Repeat exactly the lines from the one containing "This means that" through the last line of the records below, both included, and nothing else.

..............................

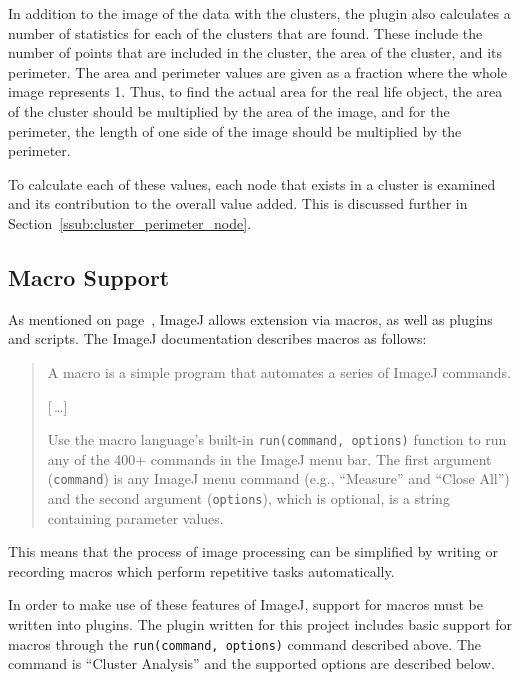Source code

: In addition to the image of the data with the clusters, the plugin also
calculates a number of statistics for each of the clusters that are found.
These include the number of points that are included in the cluster, the area
of the cluster, and its perimeter. The area and perimeter values are given as
a fraction where the whole image represents 1. Thus, to find the actual area
for the real life object, the area of the cluster should be multiplied by the
area of the image, and for the perimeter, the length of one side of the image
should be multiplied by the perimeter.

To calculate each of these values, each node that exists in a cluster is
examined and its contribution to the overall value added. This is discussed
further in Section~\ref{ssub:cluster_perimeter_node}.

\subsection{Macro Support}
\label{sub:macro_support}

As mentioned on page~\pageref{prt:imagej_plugin}, ImageJ allows extension via
macros, as well as plugins and scripts. The ImageJ documentation describes
macros as follows:

\begin{quote}
	A macro is a simple program that automates a series of ImageJ
	commands.

	[\,\ldots]

	Use the macro language's built-in \texttt{run(command,
	options)} function to run any of the 400+ commands in the ImageJ menu
	bar.  The first argument (\texttt{command}) is any ImageJ menu command
	(e.g., ``Measure'' and ``Close All'') and the second argument
	(\texttt{options}), which is optional, is a string containing parameter
	values.\\
	\hspace*{\fill}\cite{imagejapi}
\end{quote}

This means that the process of image processing can be simplified by writing or
recording macros which perform repetitive tasks automatically.

In order to make use of these features of ImageJ, support for macros must be
written into plugins. The plugin written for this project includes basic
support for macros through the \texttt{run(command, options)} command described
above. The command is ``Cluster Analysis'' and the supported options are
described below.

..............................

◆ Task response:
This means that the process of image processing can be simplified by writing or
recording macros which perform repetitive tasks automatically.

In order to make use of these features of ImageJ, support for macros must be
written into plugins. The plugin written for this project includes basic
support for macros through the \texttt{run(command, options)} command described
above. The command is ``Cluster Analysis'' and the supported options are
described below.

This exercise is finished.